Pizza Delivery from Canada to U.S. Air Traffic Controllers
In a gesture of solidarity with their U.S. counterparts, who during their country’s prolonged government shutdown are not getting paid, but still have to show up for work – Canadian air traffic controllers decided to show their support for their colleagues by ordering pizza and having it delivered to them.
It all started last Thursday in Edmonton AB, when air traffic controllers there came up with the idea to send pizzas to their U.S. colleagues in Anchorage, Alaska – where as cold as it could be, it was just as warmly received. From there it grew from coast to coast, when Canadian air traffic controllers from cities as far East as Moncton NB and Gander NF, to Vancouver in the West and many more cities in between, followed their lead and started having pizzas sent to U.S. air traffic control centers in areas including New York, Utah, El Paso (Texas) and Minneapolis (Minnesota).

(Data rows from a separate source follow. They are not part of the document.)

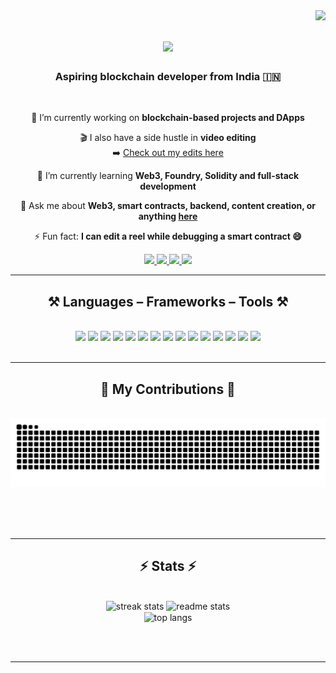 <img align="right" src="https://visitor-badge.laobi.icu/badge?page_id=sehgalaayu.sehgalaayu" />

<h1 align="center">
  <img src="https://readme-typing-svg.herokuapp.com/?font=Righteous&size=35&center=true&vCenter=true&width=500&height=70&duration=4000&lines=Hi+There!+👋;+I'm+Aayu+Sehgal!" />
</h1>

<h3 align="center">Aspiring blockchain developer from India 🇮🇳</h3>

<br/>

<div align="center">
 
 🔭 I’m currently working on **blockchain-based projects and DApps**
 
 🎬 I also have a side hustle in **video editing**  
 ➡️ [Check out my edits here](https://sehgalaayu.wixsite.com/aayuedits)

🌱 I’m currently learning **Web3, Foundry, Solidity and full-stack development**

💬 Ask me about **Web3, smart contracts, backend, content creation, or anything [here](https://github.com/sehgalaayu/sehgalaayu/issues)**

⚡ Fun fact: **I can edit a reel while debugging a smart contract 😄**

</div>
 
<div align="center"> 
  <a href="mailto:sehgalaayu@gmail.com">
    <img src="https://img.shields.io/badge/Gmail-333333?style=for-the-badge&logo=gmail&logoColor=red" />
  </a>
  <a href="https://www.linkedin.com/in/sehgalaayu/" target="_blank">
    <img src="https://img.shields.io/badge/LinkedIn-0077B5?style=for-the-badge&logo=linkedin&logoColor=white" />
  </a>
  <a href="https://x.com/sehgalaayu1" target="_blank">
    <img src="https://img.shields.io/badge/Twitter/X-000000?style=for-the-badge&logo=twitter&logoColor=white" />
  </a>
  <a href="https://sehgalaayu.wixsite.com/aayuedits" target="_blank">
    <img src="https://img.shields.io/badge/Video%20Editing%20Portfolio-FF5722?style=for-the-badge&logo=adobe-premiere-pro&logoColor=white" />
  </a>
</div>

<hr/>

<h2 align="center">⚒️ Languages – Frameworks – Tools ⚒️</h2>
<br/>
<div align="center">
  <!-- Languages -->
  <img src="https://skillicons.dev/icons?i=js,solidity,python,cpp,sql" />

  <!-- Frontend -->
  <img src="https://skillicons.dev/icons?i=html,css,react,tailwind,bootstrap" />

  <!-- Backend -->
  <img src="https://skillicons.dev/icons?i=nodejs,express" />

  <!-- Blockchain Tools -->
  <img src="https://img.shields.io/badge/Foundry-000000?style=for-the-badge&logo=ethereum&logoColor=white" />
  <img src="https://img.shields.io/badge/Hardhat-181717?style=for-the-badge&logo=hardhat&logoColor=white" />
  <img src="https://img.shields.io/badge/Alchemy-3B5998?style=for-the-badge&logo=alchemy&logoColor=white" />
  <img src="https://img.shields.io/badge/ZKSync-000000?style=for-the-badge&logo=zk&logoColor=white" />
  <img src="https://img.shields.io/badge/MetaMask-F6851B?style=for-the-badge&logo=metamask&logoColor=white" />
  <img src="https://img.shields.io/badge/Phantom-551BF9?style=for-the-badge&logo=phantom&logoColor=white" />

  <!-- Database -->
  <img src="https://skillicons.dev/icons?i=mongodb" />

  <!-- Tools -->
  <img src="https://skillicons.dev/icons?i=git,github,vscode,figma" />

  <!-- Video Editing -->
  <img src="https://img.shields.io/badge/Adobe%20Premiere%20Pro-9999FF?style=for-the-badge&logo=adobe-premiere-pro&logoColor=white" />
  <img src="https://img.shields.io/badge/Adobe%20After%20Effects-9999FF?style=for-the-badge&logo=adobe-after-effects&logoColor=white" />
  <img src="https://img.shields.io/badge/CapCut-000000?style=for-the-badge&logo=capcut&logoColor=white" />
  <img src="https://skillicons.dev/icons?i=canva" />
</div>

<br/>
<hr/>

<div align="center">
  <h2>🐍 My Contributions 🐍</h2>
  <br>
  <img alt="snake eating my contributions" src="https://raw.githubusercontent.com/sehgalaayu/sehgalaayu/output/github-contribution-grid-snake.svg" />
  
  <br/><br/><br/>
</div>

<hr/>

<h2 align="center">⚡ Stats ⚡</h2>
<br>
<div align=center>
  <img width=390 src="https://github-readme-streak-stats-salesp07.vercel.app/?user=sehgalaayu&count_private=true&theme=react&border_radius=10" alt="streak stats"/>
  <img width=390 src="https://github-readme-stats-salesp07.vercel.app/api?username=sehgalaayu&count_private=true&show_icons=true&theme=react&rank_icon=github&border_radius=10" alt="readme stats" />
  <br/>
  <img width=325 align="center" src="https://github-readme-stats-salesp07.vercel.app/api/top-langs/?username=sehgalaayu&hide=HTML&langs_count=8&layout=compact&theme=react&border_radius=10" alt="top langs" />
</div>

<br/><br/>
<hr/>
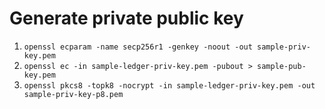 # Generate private public key
1. `openssl ecparam -name secp256r1 -genkey -noout -out sample-priv-key.pem`
2. `openssl ec -in sample-ledger-priv-key.pem -pubout > sample-pub-key.pem`
3. `openssl pkcs8 -topk8 -nocrypt -in sample-ledger-priv-key.pem -out sample-priv-key-p8.pem`
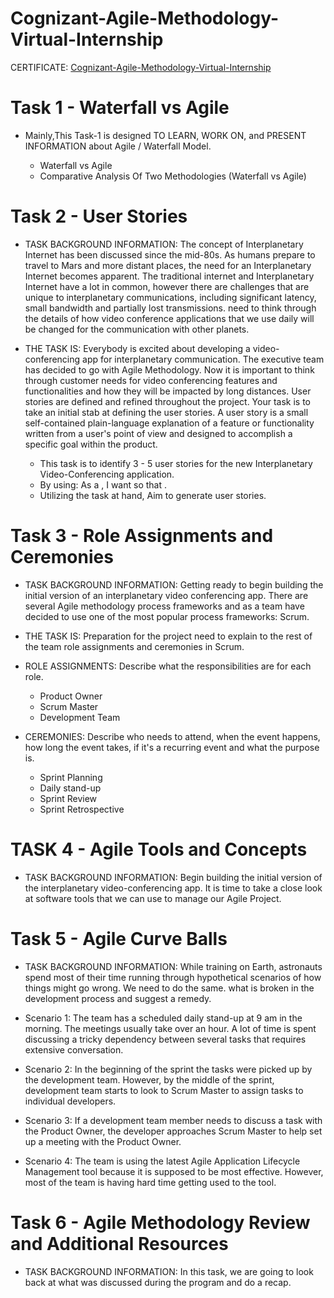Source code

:# Cognizant-Agile-Methodology-Virtual-Internship

CERTIFICATE:
[Cognizant-Agile-Methodology-Virtual-Internship](https://forage-uploads-prod.s3.amazonaws.com/completion-certificates/Cognizant/ZZswQd6xGydd758vz_Cognizant_zTRKYQuCprSMxiDjC_1702624077209_completion_certificate.pdf)

# Task 1 - Waterfall vs Agile

* Mainly,This Task-1 is designed TO LEARN, WORK ON, and PRESENT INFORMATION about Agile / Waterfall Model.
  
   * Waterfall vs Agile
   * Comparative Analysis Of Two Methodologies (Waterfall vs Agile)

# Task 2 - User Stories

* TASK BACKGROUND INFORMATION: The concept of Interplanetary Internet has been discussed since the mid-80s. As humans prepare to travel to Mars and more distant places, the need for an Interplanetary Internet becomes apparent. The traditional internet and Interplanetary Internet have a lot in common, however there are challenges that are unique to interplanetary communications, including significant latency, small bandwidth and partially lost transmissions.
need to think through the details of how video conference applications that we use daily will be changed for the communication with other planets.

* THE TASK IS: Everybody is excited about developing a video-conferencing app for interplanetary communication. The executive team has decided to go with Agile Methodology. Now it is important to think through customer needs for video conferencing features and functionalities and how they will be impacted by long distances. User stories are defined and refined throughout the project. Your task is to take an initial stab at defining the user stories.
A user story is a small self-contained plain-language explanation of a feature or functionality written from a user's point of view and designed to accomplish a specific goal within the product.

  * This task is to identify 3 - 5 user stories for the new Interplanetary Video-Conferencing application.
  * By using: As a <who>, I want <what> so that <why>.
  * Utilizing the task at hand, Aim to generate user stories.
 
# Task 3 - Role Assignments and Ceremonies

  * TASK BACKGROUND INFORMATION: Getting ready to begin building the initial version of an interplanetary video conferencing app. There are several Agile methodology process frameworks and as a team have decided to use one of the most popular process frameworks: Scrum.

  * THE TASK IS: Preparation for the project need to explain to the rest of the team role assignments and ceremonies in Scrum.
    
  * ROLE ASSIGNMENTS: Describe what the responsibilities are for each role.
    
      * Product Owner
      * Scrum Master
      * Development Team
        
  * CEREMONIES: Describe who needs to attend, when the event happens, how long the event takes, if it's a recurring event and what the purpose is.

    * Sprint Planning
    * Daily stand-up
    * Sprint Review
    * Sprint Retrospective 

# TASK 4 - Agile Tools and Concepts

  * TASK BACKGROUND INFORMATION: Begin building the initial version of the interplanetary video-conferencing app. It is time to take a close look at software tools that we can use to manage our Agile Project.

# Task 5 - Agile Curve Balls

  * TASK BACKGROUND INFORMATION: While training on Earth, astronauts spend most of their time running through hypothetical scenarios of how things might go wrong. We need to do the same. what is broken in the development process and suggest a remedy.

  * Scenario 1: The team has a scheduled daily stand-up at 9 am in the morning. The meetings usually take over an hour. A lot of time is spent discussing a tricky dependency between several tasks that requires extensive conversation.

 * Scenario 2: In the beginning of the sprint the tasks were picked up by the development team. However, by the middle of the sprint, development team starts to look to Scrum Master to assign tasks to individual developers.

 * Scenario 3: If a development team member needs to discuss a task with the Product Owner, the developer approaches Scrum Master to help set up a meeting with the Product Owner.

 * Scenario 4: The team is using the latest Agile Application Lifecycle Management tool because it is supposed to be most effective. However, most of the team is having hard time getting used to the tool.

# Task 6 -  Agile Methodology Review and Additional Resources

 * TASK BACKGROUND INFORMATION: In this task, we are going to look back at what was discussed during the program and do a recap.
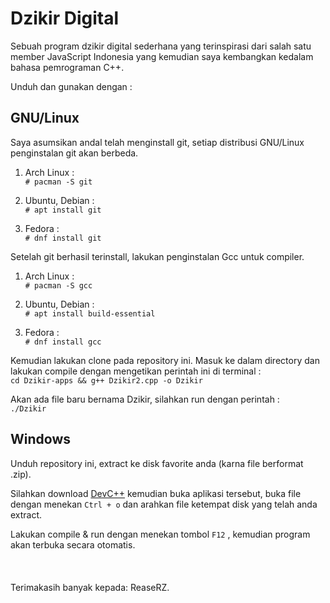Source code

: # Dzikir Digital

Sebuah program dzikir digital sederhana yang terinspirasi dari salah satu member JavaScript Indonesia yang kemudian saya kembangkan kedalam bahasa pemrograman C++.

Unduh dan gunakan dengan :


## GNU/Linux 

Saya asumsikan andal telah menginstall git, setiap distribusi GNU/Linux penginstalan git akan berbeda. 

1. Arch Linux :\
 `# pacman -S git`
 
3. Ubuntu, Debian :\
 `# apt install git`
 
5. Fedora :\
`# dnf install git`

Setelah git berhasil terinstall, lakukan penginstalan Gcc untuk compiler.

1. Arch Linux :\
`# pacman -S gcc`

3. Ubuntu, Debian :\
`# apt install build-essential `

4. Fedora :\
`# dnf install gcc`

Kemudian lakukan clone pada repository ini. Masuk ke dalam directory dan lakukan compile dengan mengetikan perintah ini di terminal :\
`cd Dzikir-apps && g++ Dzikir2.cpp -o Dzikir`

Akan ada file baru bernama Dzikir, silahkan run dengan perintah :\
`./Dzikir`


## Windows

Unduh repository ini, extract ke disk favorite anda (karna file berformat .zip).

Silahkan download [DevC++](https://www.nesabamedia.com/download-dev-c/) kemudian buka aplikasi tersebut, buka file dengan menekan `Ctrl + o` dan arahkan file ketempat disk yang telah anda extract.

Lakukan compile & run dengan menekan tombol `F12` , kemudian program akan terbuka secara otomatis.
\
\
\
\
Terimakasih banyak kepada: ReaseRZ.

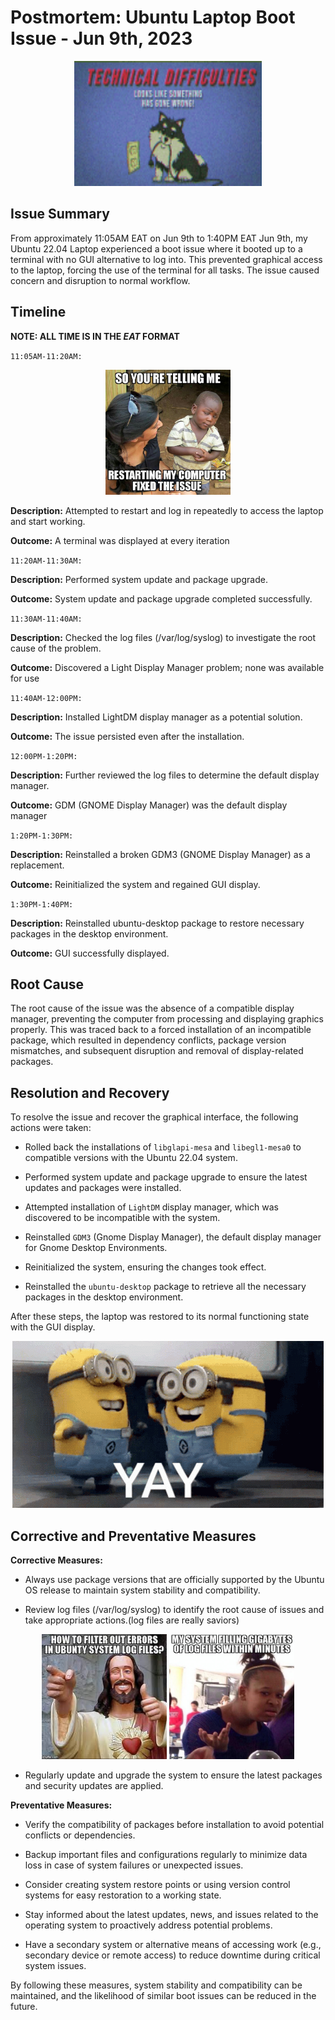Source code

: # Postmortem: Ubuntu Laptop Boot Issue - Jun 9th, 2023

<p align="center">
  <img src="tech-fails.gif" width="300px" height="200px">
</p>

## Issue Summary

From approximately 11:05AM EAT on Jun 9th to 1:40PM EAT Jun 9th, my Ubuntu 22.04 Laptop experienced a boot issue where it booted up to a terminal with no GUI alternative to log into. This prevented graphical access to the laptop, forcing the use of the terminal for all tasks. The issue caused concern and disruption to normal workflow.

## Timeline

**NOTE: ALL TIME IS IN THE _EAT_ FORMAT**

`11:05AM-11:20AM:`

<p align="center">
  <img src="sys_restart.jpg" width="200px" height="200px">
</p>


**Description:** Attempted to restart and log in repeatedly to access the laptop and start working.

**Outcome:** A terminal was displayed at every iteration


`11:20AM-11:30AM:`

**Description:** Performed system update and package upgrade.

**Outcome:** System update and package upgrade completed successfully.

`11:30AM-11:40AM:`

**Description:** Checked the log files (/var/log/syslog) to investigate the root cause of the problem.

**Outcome:** Discovered a Light Display Manager problem; none was available for use

`11:40AM-12:00PM:`

**Description:** Installed LightDM display manager as a potential solution.

**Outcome:** The issue persisted even after the installation.

`12:00PM-1:20PM:`

**Description:** Further reviewed the log files to determine the default display manager.

**Outcome:** GDM (GNOME Display Manager) was the default display manager


`1:20PM-1:30PM:`

**Description:** Reinstalled a broken GDM3 (GNOME Display Manager) as a replacement.

**Outcome:** Reinitialized the system and regained GUI display.

`1:30PM-1:40PM:`

**Description:** Reinstalled ubuntu-desktop package to restore necessary packages in the desktop environment.

**Outcome:** GUI successfully displayed.

## Root Cause

The root cause of the issue was the absence of a compatible display manager, preventing the computer from processing and displaying graphics properly. This was traced back to a forced installation of an incompatible package, which resulted in dependency conflicts, package version mismatches, and subsequent disruption and removal of display-related packages.


## Resolution and Recovery

To resolve the issue and recover the graphical interface, the following actions were taken:

* Rolled back the installations of `libglapi-mesa` and `libegl1-mesa0` to compatible versions with the Ubuntu 22.04 system.

* Performed system update and package upgrade to ensure the latest updates and packages were installed.

* Attempted installation of `LightDM` display manager, which was discovered to be incompatible with the system.

* Reinstalled `GDM3` (Gnome Display Manager), the default display manager for Gnome Desktop Environments.

* Reinitialized the system, ensuring the changes took effect.

* Reinstalled the `ubuntu-desktop` package to retrieve all the necessary packages in the desktop environment.

After these steps, the laptop was restored to its normal functioning state with the GUI display.

<div align="center">
  <img src="minions-yay.gif">
</div>

## Corrective and Preventative Measures

**Corrective Measures:**

* Always use package versions that are officially supported by the Ubuntu OS release to maintain system stability and compatibility.

* Review log files (/var/log/syslog) to identify the root cause of issues and take appropriate actions.(log files are really saviors)

<p align="center">
  <img src="ubuntu-logs.jpeg" width="200px" height="200px">
  <img src="log-files.jpg" width="200px" height="200px">
</p>


* Regularly update and upgrade the system to ensure the latest packages and security updates are applied.

**Preventative Measures:**

* Verify the compatibility of packages before installation to avoid potential conflicts or dependencies.

* Backup important files and configurations regularly to minimize data loss in case of system failures or unexpected issues.

* Consider creating system restore points or using version control systems for easy restoration to a working state.

* Stay informed about the latest updates, news, and issues related to the operating system to proactively address potential problems.

* Have a secondary system or alternative means of accessing work (e.g., secondary device or remote access) to reduce downtime during critical system issues.

By following these measures, system stability and compatibility can be maintained, and the likelihood of similar boot issues can be reduced in the future.
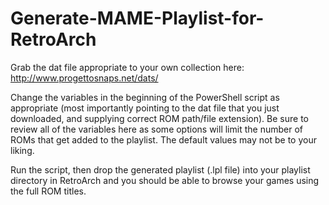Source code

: # Generate-MAME-Playlist-for-RetroArch

Grab the dat file appropriate to your own collection here:
http://www.progettosnaps.net/dats/

Change the variables in the beginning of the PowerShell script as appropriate (most importantly pointing to the dat file that you just downloaded, and supplying correct ROM path/file extension).  Be sure to review all of the variables here as some options will limit the number of ROMs that get added to the playlist.  The default values may not be to your liking.

Run the script, then drop the generated playlist (.lpl file) into your playlist directory in RetroArch and you should be able to browse your games using the full ROM titles.
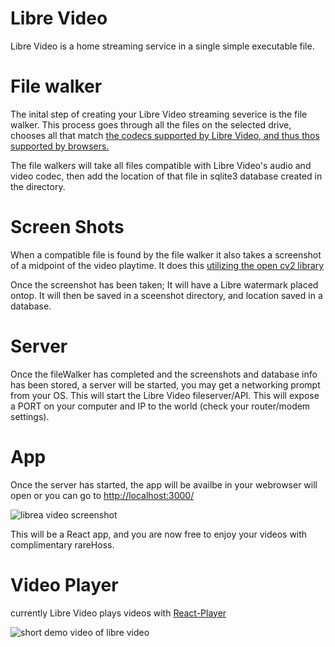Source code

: # Libre Video
Libre Video is a home streaming service in a single simple executable file.

# File walker
The inital step of creating your Libre Video streaming severice is the file walker. This process goes through all the files on the selected drive, chooses all that match [the codecs supported by Libre Video, and thus thos supported by browsers.](https://caniuse.com/?search=video%20format) 

The file walkers will take all files compatible with Libre Video's audio and video codec, then add the location of that file in sqlite3 database created in the directory.

# Screen Shots
When a compatible file is found by the file walker it also takes a screenshot of a midpoint of the video playtime. It does this [utilizing the open cv2 library](https://pypi.org/project/opencv-python/)

Once the screenshot has been taken; It will have a Libre watermark placed ontop. It will then be saved in a sceenshot directory, and location saved in a database.

# Server
Once the fileWalker has completed and the screenshots and database info has been stored, a server will be started, you may get a networking prompt from your OS.
This will start the Libre Video fileserver/API. This will expose a PORT on your computer and IP to the world (check your router/modem settings).

# App
Once the server has started, the app will be availbe in your webrowser will open or you can go to [http://localhost:3000/](http://localhost:3000/)

![librea video screenshot](https://cloud.screenpresso.com/690Ld/2021-10-18_09h42_24.png)

This will be a React app, and you are now free to enjoy your videos with complimentary rareHoss.

# Video Player
currently Libre Video plays videos with [React-Player](https://www.npmjs.com/package/react-player)

![short demo video of libre video](https://cloud.screenpresso.com/7ZrNe/2021-10-18_10h20_10.gif)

Former US air traffic controller David Lombardo, living in Long Island NY, helped to bring public attention to the Canadian gesture when he posted a picture on Reddit of a sign hanging at the air traffic control center in Ronkonkoma NY, with details about an expected delivery of 32 pizzas ordered by Canadians. Since last Thursday at least 350 pizzas have been sent to approximately 50 Federal Aviation Administration (FAA) units across the United States and more is expected.
Since December 22nd, US Air traffic controllers, considered ‘Essential’ federal employees, have not been paid for their work – due to the partial government shutdown ordered by President Trump over a dispute about funding for a border wall. And they have no idea when they will be paid. In the meantime, the National Air Traffic Controllers Association (NATCA) the union representing U.S. air traffic controllers filed a lawsuit in federal court in Washington on January 11th requesting an order to have the government start paying the controllers for their work and what they are owed.
As this challenging situation continues, our Canadian ATC’s gesture has offered them more than just some all-dressed or pepperoni filled comfort food – it has let them know they are not alone and have support.